When called on to dig in as the occasional climb up a grade comes into view, the MP 10 does not shirk its responsibility. Even when faced with relatively sharp climbing, the mDrive transmission was unlikely to stray far from the top of the box. Occasionally the work made the truck grab a couple of gears and drop to tenth to maintain momentum over the rise but this was done smoothly with little fuss.
Because the transmission and engine are so closely integrated, the transmission always knows just how much torque is available as well as how much is required at the road. This means it will hold gears a lot longer than the average truck driver would feel comfortable with. The first instinct is to grab a gear or two at the foot of the incline to ensure revs remain high throughout the climb. The mDrive does no such thing, it may grab a single gear as it assesses the grade using the inclinometer in the transmission but is very likely to hold onto a gear as the truck approaches the crest, allowing the truck to smoothly go over the top at just over 1000rpm.
This can be somewhat unnerving for a more traditional truck driver but allowing the control systems to make decisions about the combination of engine and transmission does pay dividends, in terms of both fuel economy and ease of use for the driver. There are certainly times and conditions with which this system cannot cope. Intervention by the driver is simple as the mDrive control pad is close to the left-hand. However, the need for such intervention would appear to be much lower than many drivers often think.
The Mack organisation here in Australia will be delighted with the arrival of this new truck. The company finally has something that is capable of putting it in the driving seat at the top end of the heavy duty truck market. In the past, the Mack brand dominated the road train and heavy haulage prime mover market. The Titan and Superliner fitted with the MP 10 now give them the most powerful conventional truck on the Australian market, by a long way.
‘There is no replacement for displacement’ used to be the catch cry used by North American engine makers and these new high horsepower Macks have power to burn. What has changed is the integration of European technology into a North American truck and North American driveline. Now it has been possible to turn the wick up on a 16.1L engine to 685hp because the transmission has been designed to cope with the power and torque as it comes through.

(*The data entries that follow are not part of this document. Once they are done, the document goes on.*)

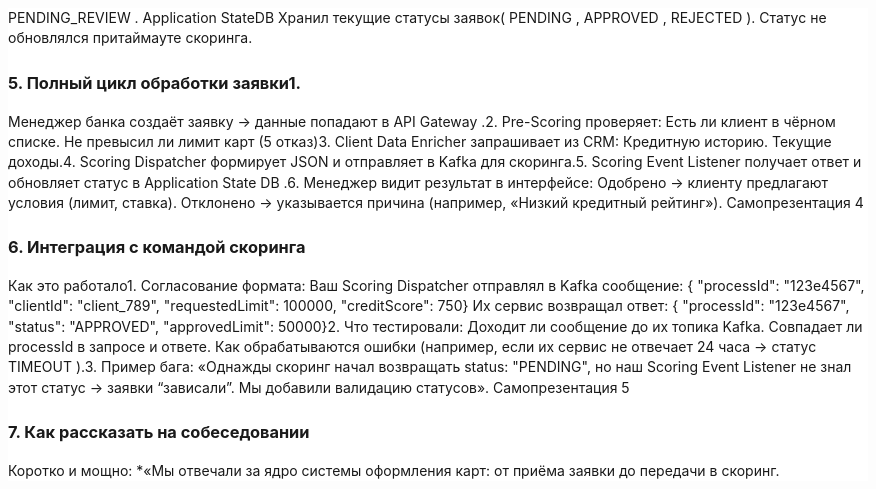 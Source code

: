 PENDING_REVIEW
.
Application StateDB
Хранил текущие статусы заявок(
PENDING
,
APPROVED
,
REJECTED
).
Статус не обновлялся притаймауте скоринга.
### 5. Полный цикл обработки заявки1.
Менеджер банка
создаёт заявку → данные попадают в
API Gateway
.2.
Pre-Scoring
проверяет:
Есть ли клиент в чёрном списке.
Не превысил ли лимит карт (5 отказ)3.
Client Data Enricher
запрашивает из CRM:
Кредитную историю.
Текущие доходы.4.
Scoring Dispatcher
формирует JSON и отправляет в
Kafka
для скоринга.5.
Scoring Event Listener
получает ответ и обновляет статус в
Application State DB
.6.
Менеджер
видит результат в интерфейсе:
Одобрено → клиенту предлагают условия (лимит, ставка).
Отклонено → указывается причина (например, «Низкий кредитный рейтинг»).
Самопрезентация 4
### 6. Интеграция с командой скоринга
Как это работало1.
Согласование формата:
Ваш
Scoring Dispatcher
отправлял в Kafka сообщение:
{ "processId": "123e4567", "clientId": "client_789", "requestedLimit": 100000, "creditScore": 750}
Их сервис возвращал ответ:
{ "processId": "123e4567", "status": "APPROVED", "approvedLimit": 50000}2.
Что тестировали:
Доходит ли сообщение до их топика Kafka.
Совпадает ли
processId
в запросе и ответе.
Как обрабатываются ошибки (например, если их сервис не отвечает 24 часа → статус
TIMEOUT
).3.
Пример бага:
«Однажды скоринг начал возвращать status: "PENDING", но наш Scoring Event Listener не знал этот статус → заявки “зависали”. Мы добавили валидацию статусов».
Самопрезентация 5
### 7. Как рассказать на собеседовании
Коротко и мощно:
*«Мы отвечали за ядро системы оформления карт: от приёма заявки до передачи в скоринг.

There will clearly be naysayers who somehow think U.S. horsepower is of a better quality than the European horsepower. However, this is a North American engine, albeit with some European heritage, and it does have a strong Australian heritage. Mack has been a major part of the heavy duty truck market for a long time in Australia and coming up with these trucks looks set to continue that tradition. Mack buyers in the past were used to a one stop shop for the heavy duty prime movers with Mack branding throughout. It seems the Mack big banger is back.